# Solicitor / Barrister Recommendation



## DJMotorhomer (Apr 15, 2010)

Hi All

Anyone had to use a solicitior or barrister for a motorhome warranty problem they have had, preferably in the North West as I may need one quite soon.

PM me if you wish.

Thanks

Dave & Jan


----------



## A37 (Sep 22, 2009)

I would try to resolve the matter in any other way, if possible. Have you contacted the CAB or perhaps Trading Standards?
I might be a bit cynical, but solicitors are extremely good at producing invoices for their 'time', without delivering very much....

good luck with your problem

Dan


----------



## CliffyP (Dec 19, 2008)

Litigation can be very costly, CAB are rubbish, without knowing exactly what your problem is its hard to advise.

The Courts are very sympathetic to anyone acting on their own behalf, so don't rule that one out.

The Courts also offer mediation also so it may not be as traumatic as you may think. 

What exactly would be the preferred outcome to your claim ?, or what would put things right. PM me if you wish.


----------



## Mrplodd (Mar 4, 2008)

You DONT want to go down the route of professional litigation VERY costly.

If you feel you must go to litigation then pop down to your local County Court, you will find them VERY helpful and they will advise you of what you need to do (its not at all difficult) BUT is that the best course of action?? It will take a loooooong time and you will have to put up several hundred pounds in advance. If you lose the other side can (and sure as hell will) claim ALL of their costs from you. iF they use a solicitor you could be looking at many thousands of pounds.

Is this a battle you really need/want to get into?? Sometimes its best just to walk away, but without any details its difficult to give any meaningfull advice.


----------



## CliffyP (Dec 19, 2008)

The Court Office (County Court) will only advise you how to issue, they are not allowed to give any other advice. They have to be impartial.
Depending on the amount i.e. Small Claims or Track will determine if they can claim costs should you loose, costs would be subject to being fair in any event. Mediation would be offered and should the defendants decline that would be considered, even held against them when considering costs. 
First thing to accertain is if you do in fact have a claim :wink:


----------



## Jezport (Jun 19, 2008)

I have a close friend who is a barrister and I know how much she charges. Try any other way first.


----------



## DaveJM (Dec 29, 2008)

Dave/Jan,

I would try looking on the Law Society website

www.lawsociety.org.uk

There you can find a solicitor who specialises in what you want - probably insurance since a warranty is a form of insurance. Once you have a solicitor he/she will know which barrister to use if you do end up going to court

Incidentally the CAB is not rubbish as stated by Cliffyp. Worthwhile giving them a call. The CAB in Manchester should be able to provide some help although I'm not sure of your particular problem. You could also look on their website www.adviceguide.org.uk

Regards

David


----------



## CliffyP (Dec 19, 2008)

DaveJM said:


> Dave/Jan,
> 
> I would try looking on the Law Society website
> 
> ...


Having crossed swords with CAB on many occassions I can assure you they are. Their moto should be 'if at first you dont succeed, give up'. The same applies to 70% of Solicitors, except they know how to run the meter  . Your always winning till you get to the Court Door, or the money runs out. Then its, this could go either way 8O

Last biggish litigation I was involved in (Joint Claimant) we spent £50k with one Solictor and Barrister, a pair of pratts. Then upon firing them off another £36k on another Solicitor and Barrister to resolve the matter (worth every penny). Second Solictor 'total b****rd' , second Barrister ' Genius' smartest bloke Ive ever met (in law terms). And ive met and had dealings with many.


----------



## Grizzly (May 9, 2005)

If all you want is advice then have you checked whether your insurance company offer a free, impartial advice service for policy-holders ?

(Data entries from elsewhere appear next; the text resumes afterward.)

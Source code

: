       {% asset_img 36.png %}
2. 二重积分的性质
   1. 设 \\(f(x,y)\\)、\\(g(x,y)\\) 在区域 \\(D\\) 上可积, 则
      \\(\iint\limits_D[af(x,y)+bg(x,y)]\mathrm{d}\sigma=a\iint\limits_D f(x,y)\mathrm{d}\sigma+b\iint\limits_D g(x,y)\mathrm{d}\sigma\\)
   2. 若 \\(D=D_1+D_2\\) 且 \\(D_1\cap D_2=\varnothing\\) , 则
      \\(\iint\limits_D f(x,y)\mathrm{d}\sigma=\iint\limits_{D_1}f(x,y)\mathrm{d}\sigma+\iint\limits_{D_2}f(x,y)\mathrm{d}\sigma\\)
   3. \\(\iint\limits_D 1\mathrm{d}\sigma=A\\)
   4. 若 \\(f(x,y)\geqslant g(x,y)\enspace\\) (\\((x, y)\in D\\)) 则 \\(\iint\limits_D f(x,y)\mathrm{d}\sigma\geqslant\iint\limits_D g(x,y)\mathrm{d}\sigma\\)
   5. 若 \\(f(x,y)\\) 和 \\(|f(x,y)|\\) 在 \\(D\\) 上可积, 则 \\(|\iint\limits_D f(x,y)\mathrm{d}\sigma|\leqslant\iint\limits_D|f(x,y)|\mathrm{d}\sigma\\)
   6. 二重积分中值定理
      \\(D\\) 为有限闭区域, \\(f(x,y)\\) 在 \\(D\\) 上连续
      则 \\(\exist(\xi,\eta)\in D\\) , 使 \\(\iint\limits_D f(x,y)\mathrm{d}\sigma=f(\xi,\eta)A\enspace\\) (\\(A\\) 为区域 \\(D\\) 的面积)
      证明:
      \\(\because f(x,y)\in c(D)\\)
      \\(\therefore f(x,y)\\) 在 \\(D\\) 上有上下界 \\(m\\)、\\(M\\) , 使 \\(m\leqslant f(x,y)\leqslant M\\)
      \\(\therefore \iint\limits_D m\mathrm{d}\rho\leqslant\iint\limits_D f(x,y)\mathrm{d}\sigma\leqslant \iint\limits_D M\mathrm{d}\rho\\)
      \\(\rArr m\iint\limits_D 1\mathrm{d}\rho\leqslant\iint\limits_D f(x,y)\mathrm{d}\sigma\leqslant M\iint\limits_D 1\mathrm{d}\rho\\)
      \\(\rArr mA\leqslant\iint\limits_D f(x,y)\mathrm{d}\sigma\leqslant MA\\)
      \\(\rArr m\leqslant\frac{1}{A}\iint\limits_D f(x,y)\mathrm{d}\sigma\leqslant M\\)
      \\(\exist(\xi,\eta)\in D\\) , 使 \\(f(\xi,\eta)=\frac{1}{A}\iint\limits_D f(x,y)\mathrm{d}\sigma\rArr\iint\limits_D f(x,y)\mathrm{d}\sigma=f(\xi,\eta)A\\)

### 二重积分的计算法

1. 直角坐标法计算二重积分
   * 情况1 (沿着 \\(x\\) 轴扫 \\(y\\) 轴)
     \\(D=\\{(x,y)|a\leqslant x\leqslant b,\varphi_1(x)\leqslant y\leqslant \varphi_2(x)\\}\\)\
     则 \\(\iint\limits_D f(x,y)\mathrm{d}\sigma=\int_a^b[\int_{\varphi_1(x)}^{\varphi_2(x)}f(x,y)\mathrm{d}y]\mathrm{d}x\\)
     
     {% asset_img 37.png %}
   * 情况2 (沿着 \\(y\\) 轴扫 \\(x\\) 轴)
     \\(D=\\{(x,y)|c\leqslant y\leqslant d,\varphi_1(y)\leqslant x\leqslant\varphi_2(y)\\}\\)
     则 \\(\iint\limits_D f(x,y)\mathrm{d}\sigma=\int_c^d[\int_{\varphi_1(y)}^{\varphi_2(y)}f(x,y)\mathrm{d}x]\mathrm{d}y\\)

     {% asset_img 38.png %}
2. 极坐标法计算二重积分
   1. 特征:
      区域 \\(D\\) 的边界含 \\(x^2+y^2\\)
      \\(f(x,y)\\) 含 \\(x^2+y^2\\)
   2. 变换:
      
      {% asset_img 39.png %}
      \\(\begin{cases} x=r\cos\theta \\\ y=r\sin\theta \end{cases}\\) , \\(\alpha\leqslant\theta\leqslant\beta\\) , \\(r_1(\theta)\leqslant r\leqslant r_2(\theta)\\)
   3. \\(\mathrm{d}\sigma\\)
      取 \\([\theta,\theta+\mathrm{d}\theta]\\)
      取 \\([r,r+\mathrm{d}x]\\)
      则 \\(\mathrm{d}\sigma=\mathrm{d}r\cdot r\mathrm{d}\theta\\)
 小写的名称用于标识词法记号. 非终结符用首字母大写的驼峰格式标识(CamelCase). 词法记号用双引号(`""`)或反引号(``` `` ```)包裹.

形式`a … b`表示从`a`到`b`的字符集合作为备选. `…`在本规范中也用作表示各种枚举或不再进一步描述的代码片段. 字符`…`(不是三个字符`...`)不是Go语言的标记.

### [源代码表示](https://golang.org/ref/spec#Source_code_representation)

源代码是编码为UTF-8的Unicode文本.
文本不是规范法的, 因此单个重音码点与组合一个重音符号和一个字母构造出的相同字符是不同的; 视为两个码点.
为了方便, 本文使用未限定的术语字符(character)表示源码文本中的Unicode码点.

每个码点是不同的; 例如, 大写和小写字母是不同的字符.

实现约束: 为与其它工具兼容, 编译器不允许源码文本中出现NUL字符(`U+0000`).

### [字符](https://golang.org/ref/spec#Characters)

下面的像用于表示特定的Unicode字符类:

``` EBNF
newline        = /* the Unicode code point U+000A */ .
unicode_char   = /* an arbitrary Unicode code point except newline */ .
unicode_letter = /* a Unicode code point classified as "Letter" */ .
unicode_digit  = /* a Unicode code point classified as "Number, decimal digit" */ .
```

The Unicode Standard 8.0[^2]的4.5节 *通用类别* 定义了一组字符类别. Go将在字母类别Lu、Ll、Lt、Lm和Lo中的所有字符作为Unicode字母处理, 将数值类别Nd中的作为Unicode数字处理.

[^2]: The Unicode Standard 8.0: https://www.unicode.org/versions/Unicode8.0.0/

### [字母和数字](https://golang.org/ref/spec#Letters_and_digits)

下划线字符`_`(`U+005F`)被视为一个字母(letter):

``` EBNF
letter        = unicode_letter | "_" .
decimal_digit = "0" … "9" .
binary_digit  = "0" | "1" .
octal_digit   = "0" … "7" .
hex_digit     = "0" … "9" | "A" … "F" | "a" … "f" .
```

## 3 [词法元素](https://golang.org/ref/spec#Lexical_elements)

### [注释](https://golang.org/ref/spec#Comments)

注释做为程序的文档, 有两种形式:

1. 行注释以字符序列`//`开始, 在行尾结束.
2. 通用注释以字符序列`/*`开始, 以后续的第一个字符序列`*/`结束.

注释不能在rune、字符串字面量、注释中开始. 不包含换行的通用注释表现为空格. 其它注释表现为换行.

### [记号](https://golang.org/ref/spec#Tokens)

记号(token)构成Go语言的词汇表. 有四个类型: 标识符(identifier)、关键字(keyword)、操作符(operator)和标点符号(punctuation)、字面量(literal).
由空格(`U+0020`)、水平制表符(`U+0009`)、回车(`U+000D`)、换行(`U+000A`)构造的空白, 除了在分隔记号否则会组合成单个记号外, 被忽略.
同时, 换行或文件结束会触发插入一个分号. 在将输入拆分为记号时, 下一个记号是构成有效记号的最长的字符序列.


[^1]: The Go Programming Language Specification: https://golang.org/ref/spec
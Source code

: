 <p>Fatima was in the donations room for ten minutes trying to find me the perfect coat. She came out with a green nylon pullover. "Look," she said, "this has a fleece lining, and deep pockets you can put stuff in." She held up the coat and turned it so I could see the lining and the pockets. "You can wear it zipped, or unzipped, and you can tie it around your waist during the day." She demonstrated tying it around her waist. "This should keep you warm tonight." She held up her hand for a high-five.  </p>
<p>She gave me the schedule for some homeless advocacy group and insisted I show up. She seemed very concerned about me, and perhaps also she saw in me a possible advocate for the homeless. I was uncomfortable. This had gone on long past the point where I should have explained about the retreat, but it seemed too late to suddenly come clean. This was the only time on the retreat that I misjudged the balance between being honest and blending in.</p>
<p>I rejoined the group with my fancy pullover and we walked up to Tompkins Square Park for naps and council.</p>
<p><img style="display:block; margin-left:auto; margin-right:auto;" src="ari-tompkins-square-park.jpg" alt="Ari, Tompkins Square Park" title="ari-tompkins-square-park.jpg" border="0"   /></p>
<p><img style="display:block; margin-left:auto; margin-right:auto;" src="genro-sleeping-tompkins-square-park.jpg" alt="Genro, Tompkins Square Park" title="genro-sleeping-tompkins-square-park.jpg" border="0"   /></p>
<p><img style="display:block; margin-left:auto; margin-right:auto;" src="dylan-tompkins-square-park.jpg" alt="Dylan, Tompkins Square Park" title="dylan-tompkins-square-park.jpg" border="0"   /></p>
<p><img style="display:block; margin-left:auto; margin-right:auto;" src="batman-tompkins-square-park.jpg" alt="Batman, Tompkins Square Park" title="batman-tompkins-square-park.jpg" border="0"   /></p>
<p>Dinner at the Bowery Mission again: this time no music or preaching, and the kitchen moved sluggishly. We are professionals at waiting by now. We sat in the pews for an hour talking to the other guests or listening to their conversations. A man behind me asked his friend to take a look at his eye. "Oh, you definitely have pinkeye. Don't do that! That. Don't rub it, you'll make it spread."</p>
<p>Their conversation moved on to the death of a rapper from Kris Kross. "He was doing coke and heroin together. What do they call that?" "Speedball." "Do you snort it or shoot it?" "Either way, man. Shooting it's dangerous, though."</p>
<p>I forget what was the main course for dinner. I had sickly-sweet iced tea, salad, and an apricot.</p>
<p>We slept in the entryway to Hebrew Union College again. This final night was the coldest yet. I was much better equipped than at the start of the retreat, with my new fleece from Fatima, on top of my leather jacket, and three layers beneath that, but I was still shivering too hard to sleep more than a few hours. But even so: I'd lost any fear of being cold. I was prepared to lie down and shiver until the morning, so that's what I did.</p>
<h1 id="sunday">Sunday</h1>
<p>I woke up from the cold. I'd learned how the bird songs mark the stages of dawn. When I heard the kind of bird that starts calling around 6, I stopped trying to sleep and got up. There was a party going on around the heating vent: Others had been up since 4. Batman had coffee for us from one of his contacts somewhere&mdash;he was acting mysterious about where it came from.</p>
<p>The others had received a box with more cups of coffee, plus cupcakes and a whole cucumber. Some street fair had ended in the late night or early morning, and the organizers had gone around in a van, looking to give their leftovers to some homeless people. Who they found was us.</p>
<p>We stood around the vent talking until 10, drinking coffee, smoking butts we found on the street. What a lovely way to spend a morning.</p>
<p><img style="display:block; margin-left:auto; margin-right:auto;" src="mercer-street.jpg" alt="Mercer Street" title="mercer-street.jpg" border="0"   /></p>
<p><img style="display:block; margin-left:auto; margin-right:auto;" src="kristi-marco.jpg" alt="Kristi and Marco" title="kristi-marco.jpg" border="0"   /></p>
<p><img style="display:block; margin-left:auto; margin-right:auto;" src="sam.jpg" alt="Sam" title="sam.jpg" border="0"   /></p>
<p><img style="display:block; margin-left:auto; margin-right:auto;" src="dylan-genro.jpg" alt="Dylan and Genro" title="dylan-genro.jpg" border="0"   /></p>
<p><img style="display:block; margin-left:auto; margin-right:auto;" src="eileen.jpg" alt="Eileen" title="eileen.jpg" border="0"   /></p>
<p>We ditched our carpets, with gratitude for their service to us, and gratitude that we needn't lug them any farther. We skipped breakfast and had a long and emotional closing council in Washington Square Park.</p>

I know many companies used to do this but have not checked on our policy for some time so it might be that this sort of thing is no longer available.

G


----------



## Suenliam (Mar 22, 2006)

As I have no idea what your issue is, may I suggest you contact Which? if you have membership. Their legal people seem to be good at resolving trading issues.

Please do not make such generalised comments on the quality of CAB. One or two disappointing outcomes do not prove the organisation is rubbish. I for one have cause to thank them for handling my issues sympathetically and competently.

Sue


----------



## DTPCHEMICALS (Jul 24, 2006)

My personal experiance with our learned friends is that, we supply all the information to them.
They tell you that it is a winnable case.
After two years and supplying more information they turn round and tell you to accept a 50/50 settlement.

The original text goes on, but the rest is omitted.